A teacher who lives and works in Montgomery County was surprised to find out her appointment was canceled when she showed up Monday.

UPPER MARLBORO, Md. — County Executive Angela Alsobrooks announced Monday that Prince George's County will only vaccinate people who live or work in the county after discovering that a lot of slots had been taken by people from out of town.

The news came as a surprise to some people who traveled to the Prince George's Sports and Learning Complex for their scheduled appointment.

Moon Choi lives and works as a teacher in Montgomery County and said she had a 2:40 p.m. slot for Monday. When she showed up, she said staff asked her if she lived in Prince George's County -- and turned her away when she said "no."

“It was for me one hour driving, and I did not get anything," Choi said. "So I just come here for 1 hour driving. They said Montgomery County has to give you a vaccine...My school right now is closed, but we’re planning to open in April. I don’t want to go there without the vaccine, but I really tried to find available vaccine for quite a while yesterday. No way!”

Montgomery County only recently opened pre-registration for vaccine appointments to adults 75 and older and has yet to allow teachers to register.
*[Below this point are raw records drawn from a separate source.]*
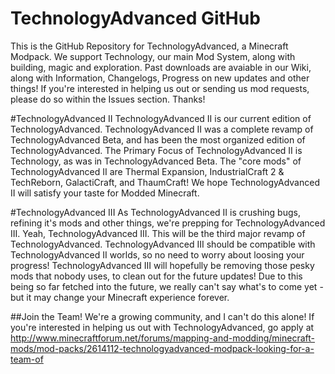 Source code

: # TechnologyAdvanced GitHub
This is the GitHub Repository for TechnologyAdvanced, a Minecraft Modpack. We support Technology, our main Mod System, along with building, magic and exploration. Past downloads are avaiable in our Wiki, along with Information, Changelogs, Progress on new updates and other things! If you're interested in helping us out or sending us mod requests, please do so within the Issues section. Thanks!

#TechnologyAdvanced II
TechnologyAdvanced II is our current edition of TechnologyAdvanced. TechnologyAdvanced II was a complete revamp of TechnologyAdvanced Beta, and has been the most organized edition of TechnologyAdvanced. The Primary Focus of TechnologyAdvanced II is Technology, as was in TechnologyAdvanced Beta. The "core mods" of TechnologyAdvanced II are Thermal Expansion, IndustrialCraft 2 & TechReborn, GalactiCraft, and ThaumCraft! We hope TechnologyAdvanced II will satisfy your taste for Modded Minecraft.

#TechnologyAdvanced III
As TechnologyAdvanced II is crushing bugs, refining it's mods and other things, we're prepping for TechnologyAdvanced III. Yeah, TechnologyAdvanced III. This will be the third major revamp of TechnologyAdvanced. TechnologyAdvanced III should be compatible with TechnologyAdvanced II worlds, so no need to worry about loosing your progress! TechnologyAdvanced III will hopefully be removing those pesky mods that nobody uses, to clean out for the future updates! Due to this being so far fetched into the future, we really can't say what's to come yet - but it may change your Minecraft experience forever.

##Join the Team!
We're a growing community, and I can't do this alone! If you're interested in helping us out with TechnologyAdvanced, go apply at http://www.minecraftforum.net/forums/mapping-and-modding/minecraft-mods/mod-packs/2614112-technologyadvanced-modpack-looking-for-a-team-of


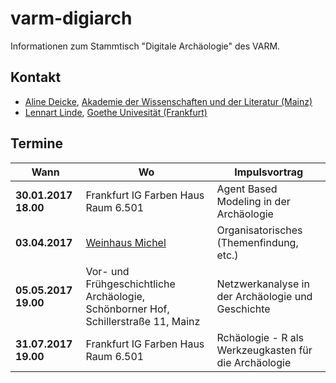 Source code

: # varm-digiarch
Informationen zum Stammtisch "Digitale Archäologie" des VARM.
## Kontakt
* [Aline Deicke](mailto:Aline.Deicke@adwmainz.de), [Akademie der Wissenschaften und der Literatur (Mainz)](http://www.adwmainz.de/startseite.html)
* [Lennart Linde](mailto:l.linde@em.uni-frankfurt.de), [Goethe Univesität (Frankfurt)](https://www.uni-frankfurt.de/61359221/Lennart-Linde)

## Termine

| Wann | Wo | Impulsvortrag |
| --- | --- | --- |
| **30.01.2017 18.00** | Frankfurt IG Farben Haus Raum 6.501| Agent Based Modeling in der Archäologie |
| **03.04.2017**| [Weinhaus Michel](https://www.michel-wein.de/) | Organisatorisches (Themenfindung, etc.) |
| **05.05.2017 19.00**| Vor- und Frühgeschichtliche Archäologie, Schönborner Hof, Schillerstraße 11, Mainz | Netzwerkanalyse in der Archäologie und Geschichte |
| **31.07.2017 19.00**| Frankfurt IG Farben Haus Raum 6.501| Rchäologie - R als Werkzeugkasten für die Archäologie|
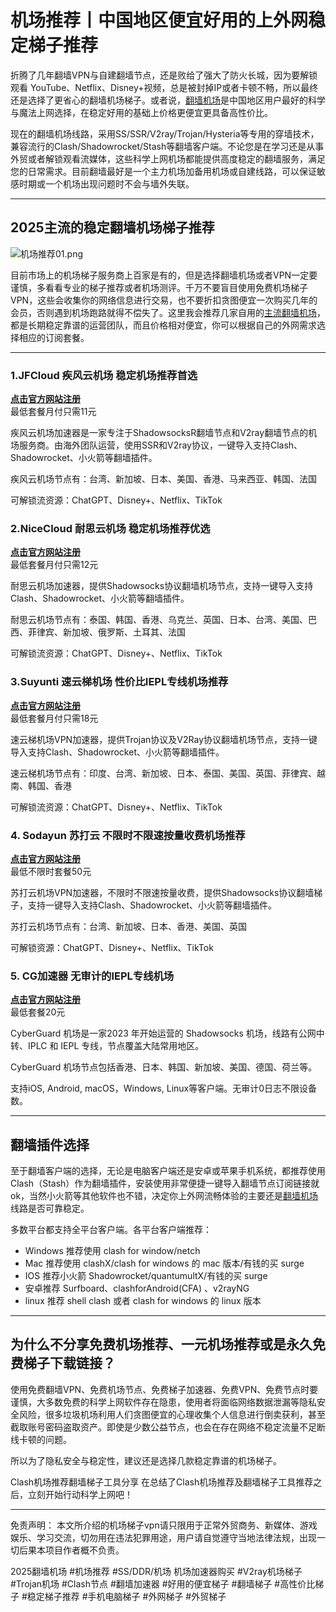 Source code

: # 机场推荐丨中国地区便宜好用的上外网稳定梯子推荐

折腾了几年翻墙VPN与自建翻墙节点，还是败给了强大了防火长城，因为要解锁观看 YouTube、Netflix、Disney+视频，总是被封掉IP或者卡顿不畅，所以最终还是选择了更省心的翻墙机场梯子。或者说，[翻墙机场](https://gitlab.com/best_vpn1/2024-vpn)是中国地区用户最好的科学与魔法上网选择，在稳定好用的基础上价格更便宜更具备高性价比。

现在的翻墙机场线路，采用SS/SSR/V2ray/Trojan/Hysteria等专用的穿墙技术，兼容流行的Clash/Shadowrocket/Stash等翻墙客户端。不论您是在学习还是从事外贸或者解锁观看流媒体，这些科学上网机场都能提供高度稳定的翻墙服务，满足您的日常需求。目前翻墙最好是一个主力机场加备用机场或自建线路，可以保证敏感时期或一个机场出现问题时不会与墙外失联。

-----
## 2025主流的稳定翻墙机场梯子推荐

![机场推荐01.png](https://www.cnvintage.org/assets/files/2025-02-22/1740199661-579044-adda5422-17b6-474a-970e-e75637b5f7d0.png)

目前市场上的机场梯子服务商上百家是有的，但是选择翻墙机场或者VPN一定要谨慎，多看看专业的梯子推荐或者机场测评。千万不要盲目使用免费机场梯子VPN，这些会收集你的网络信息进行交易，也不要折扣贪图便宜一次购买几年的会员，否则遇到机场跑路就得不偿失了。这里我会推荐几家自用的[主流翻墙机场](https://gitlab.com/best_vpn1/tizi/-/releases)，都是长期稳定靠谱的运营团队，而且价格相对便宜，你可以根据自己的外网需求选择相应的订阅套餐。

-----

### 1.JFCloud 疾风云机场 稳定机场推荐首选
[**点击官方网站注册**](https://go.1vpn.cc/jife)  
最低套餐月付只需11元

疾风云机场加速器是一家专注于ShadowsocksR翻墙节点和V2ray翻墙节点的机场服务商。由海外团队运营，使用SSR和V2ray协议，一键导入支持Clash、Shadowrocket、小火箭等翻墙插件。

疾风云机场节点有：台湾、新加坡、日本、美国、香港、马来西亚、韩国、法国

可解锁流资源：ChatGPT、Disney+、Netflix、TikTok

### 2.NiceCloud 耐思云机场 稳定机场推荐优选
[**点击官方网站注册**](https://go.1vpn.cc/nisi)  
最低套餐月付只需12元

耐思云机场加速器，提供Shadowsocks协议翻墙机场节点，支持一键导入支持Clash、Shadowrocket、小火箭等翻墙插件。

耐思云机场节点有：泰国、韩国、香港、乌克兰、英国、日本、台湾、美国、巴西、菲律宾、新加坡、俄罗斯、土耳其、法国

可解锁流资源：ChatGPT、Disney+、Netflix、TikTok

### 3.Suyunti 速云梯机场 性价比IEPL专线机场推荐
[**点击官方网站注册**](https://go.1vpn.cc/suyu)  
最低套餐月付只需18元

速云梯机场VPN加速器，提供Trojan协议及V2Ray协议翻墙机场节点，支持一键导入支持Clash、Shadowrocket、小火箭等翻墙插件。

速云梯机场节点有：印度、台湾、新加坡、日本、泰国、美国、英国、菲律宾、越南、韩国、香港

可解锁流资源：ChatGPT、Disney+、Netflix、TikTok

### 4. Sodayun 苏打云 不限时不限速按量收费机场推荐
[**点击官方网站注册**](https://go.1vpn.cc/soda)  
最低不限时套餐50元

苏打云机场VPN加速器，不限时不限速按量收费，提供Shadowsocks协议翻墙梯子，支持一键导入支持Clash、Shadowrocket、小火箭等翻墙插件。

苏打云机场节点有：台湾、新加坡、日本、香港、美国、英国

可解锁资源：ChatGPT、Disney+、Netflix、TikTok

### 5. CG加速器 无审计的IEPL专线机场
[**点击官方网站注册**](https://go.1vpn.cc/cybg)  
最低套餐20元

CyberGuard 机场是一家2023 年开始运营的 Shadowsocks 机场，线路有公网中转、IPLC 和 IEPL 专线，节点覆盖大陆常用地区。

CyberGuard 机场节点包括香港、日本、韩国、新加坡、美国、德国、荷兰等。

支持iOS, Android, macOS，Windows, Linux等客户端。无审计0日志不限设备数。

-----

## 翻墙插件选择

至于翻墙客户端的选择，无论是电脑客户端还是安卓或苹果手机系统，都推荐使用Clash（Stash）作为翻墙插件，安装使用非常便捷一键导入翻墙节点订阅链接就ok，当然小火箭等其他软件也不错，决定你上外网流畅体验的主要还是[翻墙机场](https://github.com/2025vpn/tuijianvpn)线路是否可靠稳定。

多数平台都支持全平台客户端。各平台客户端推荐：

* Windows 推荐使用 clash for window/netch
* Mac 推荐使用 clashX/clash for windows 的 mac 版本/有钱的买 surge
* IOS 推荐小火箭 Shadowrocket/quantumultX/有钱的买 surge
* 安卓推荐 Surfboard、clashforAndroid(CFA) 、v2rayNG
* linux 推荐 shell clash 或者 clash for windows 的 linux 版本

-----

## 为什么不分享免费机场推荐、一元机场推荐或是永久免费梯子下载链接？
使用免费翻墙VPN、免费机场节点、免费梯子加速器、免费VPN、免费节点时要谨慎，大多数免费的科学上网软件存在隐患，使用者将面临网络数据泄漏等隐私安全风险，很多垃圾机场利用人们贪图便宜的心理收集个人信息进行倒卖获利，甚至截取账号密码盗取资产。即使是少数公益节点，也会在存在网络不稳定流量不足断线卡顿的问题。

所以为了隐私安全与稳定性，建议还是选择几款稳定靠谱的机场梯子。

Clash机场推荐翻墙梯子工具分享
在总结了Clash机场推荐及翻墙梯子工具推荐之后，立刻开始行动科学上网吧！

-----
免责声明： 本文所介绍的机场梯子vpn请只限用于正常外贸商务、新媒体、游戏娱乐、学习交流，切勿用在违法犯罪用途，用户请自觉遵守当地法律法规，出现一切后果本项目作者概不负责。

2025翻墙机场 #机场推荐 #SS/DDR/机场 机场加速器购买 #V2ray机场梯子 #Trojan机场 #Clash节点 #翻墙加速器 #好用的便宜梯子 #翻墙梯子 #高性价比梯子 #稳定梯子推荐 #手机电脑梯子 #外网梯子 #外贸梯子


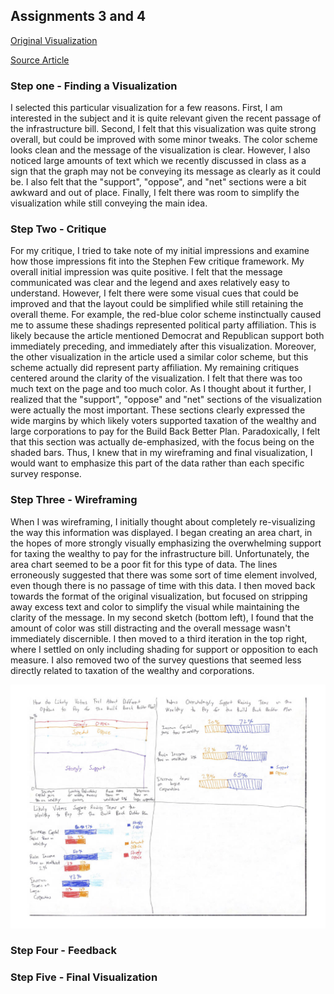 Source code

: ## Assignments 3 and 4

[Original Visualization](https://cdn.vox-cdn.com/thumbor/RQkaO8CmEUiS2-4RHous9GhUdvk=/0x0:1716x1502/1320x0/filters:focal(0x0:1716x1502):format(webp):no_upscale()/cdn.vox-cdn.com/uploads/chorus_asset/file/22926396/image__21_.png)

[Source Article](https://www.vox.com/2021/10/15/22723457/build-back-better-poll-democrats-bill-infrastructure-taxes)

### Step one - Finding a Visualization

I selected this particular visualization for a few reasons. First, I am interested in the subject and it is quite relevant given the recent passage of the infrastructure bill. Second, I felt that this visualization was quite strong overall, but could be improved with some minor tweaks. The color scheme looks clean and the message of the visualization is clear. However, I also noticed large amounts of text which we recently discussed in class as a sign that the graph may not be conveying its message as clearly as it could be. I also felt that the "support", "oppose", and "net" sections were a bit awkward and out of place. Finally, I felt there was room to simplify the visualization while still conveying the main idea.

### Step Two - Critique

For my critique, I tried to take note of my initial impressions and examine how those impressions fit into the Stephen Few critique framework. My overall initial impression was quite positive. I felt that the message communicated was clear and the legend and axes relatively easy to understand. However, I felt there were some visual cues that could be improved and that the layout could be simplified while still retaining the overall theme. For example, the red-blue color scheme instinctually caused me to assume these shadings represented political party affiliation. This is likely because the article mentioned Democrat and Republican support both immediately preceding, and immediately after this visualization. Moreover, the other visualization in the article used a similar color scheme, but this scheme actually did represent party affiliation. My remaining critiques centered around the clarity of the visualization. I felt that there was too much text on the page and too much color. As I thought about it further, I realized that the "support", "oppose" and "net" sections of the visualization were actually the most important. These sections clearly expressed the wide margins by which likely voters supported taxation of the wealthy and large corporations to pay for the Build Back Better Plan. Paradoxically, I felt that this section was actually de-emphasized, with the focus being on the shaded bars. Thus, I knew that in my wireframing and final visualization, I would want to emphasize this part of the data rather than each specific survey response.

### Step Three - Wireframing

When I was wireframing, I initially thought about completely re-visualizing the way this information was displayed. I began creating an area chart, in the hopes of more strongly visually emphasizing the overwhelming support for taxing the wealthy to pay for the infrastructure bill. Unfortunately, the area chart seemed to be a poor fit for this type of data. The lines erroneously suggested that there was some sort of time element involved, even though there is no passage of time with this data. I then moved back towards the format of the original visualization, but focused on stripping away excess text and color to simplify the visual while maintaining the clarity of the message. In my second sketch (bottom left), I found that the amount of color was still distracting and the overall message wasn't immediately discernible. I then moved to a third iteration in the top right, where I settled on only including shading for support or opposition to each measure. I also removed two of the survey questions that seemed less directly related to taxation of the wealthy and corporations. 

![Wireframing](Wireframing.jpg)

### Step Four - Feedback

### Step Five - Final Visualization


<div class="flourish-embed flourish-chart" data-src="visualisation/7777467"><script src="https://public.flourish.studio/resources/embed.js"></script></div>

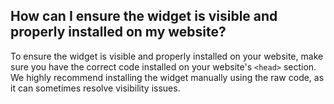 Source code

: ## How can I ensure the widget is visible and properly installed on my website?

To ensure the widget is visible and properly installed on your website, make sure you have the correct code installed on your website's `<head>` section. We highly recommend installing the widget manually using the raw code, as it can sometimes resolve visibility issues.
“I’m 1B, and I was very close to get the vaccine, but now I don’t know what to do," Choi said.

RELATED: Montgomery County health officer on COVID vaccine: Current distribution pace would take nearly 2 years to vaccinate entire county

Alsobrooks said this comes amid a very limited vaccine supply and after ongoing concerns of older residents who were unable to register for a vaccine. She said people who live outside the county were taking up appointments, because the state website did not prohibit them from signing up for a vaccine in other jurisdictions. Authorities revealed as many as 50% of the people getting appointments for vaccinations in Prince George’s are coming from outside the county. 

The county has since made some adjustments. They will now require residents to pre-register and show proof of residency or identification for every vaccine appointment. This will be followed by a private appointment link. 

They want to make sure their vaccine doses go to people like Michael Kenny, who works as an assistant principal at PGCPS.

“I have a daughter with some complex medical needs, too, so we’ve been really locked down just trying to protect her and make sure that we didn’t bring anything home to her," Kenny said. "So it will be a huge relief for my wife and I.”

He signed up the day the county opened appointments to 1B -- January 18. 

“It was kind of if you didn’t get on those first couple days, that was it, and now people are just wondering what are they supposed to do now," he said.

Alsobrooks said the county has 95,000 residents in 1B alone, so even though the county opened pre-registration to group 1C Monday, she said it could take weeks until they get appointments.

“It’s hard, because everyone’s just trying to get through this and be safe," Kenny said.

Alsobrooks said they are trying to ensure they move in a fair and equitable way during the vaccine distribution process and are asking for patience.

"It has been a challenge for us," Alsobrook said. "And we are really ramping up our efforts all along."

Starting next Monday, the county will have a vaccination hotline for those with technology barriers. And they are currently working on a plan to get teachers and administrators vaccinated starting Saturday.

They hope to have people in 1C vaccinated in the coming weeks and are urging them to register so that they will be prepared when their time comes for an appointment.

Click here to access the county's pre-registration form for a COVID-19 vaccine.

If you received the first dose of the vaccine with the county, you will receive the second dose as well, county officials said.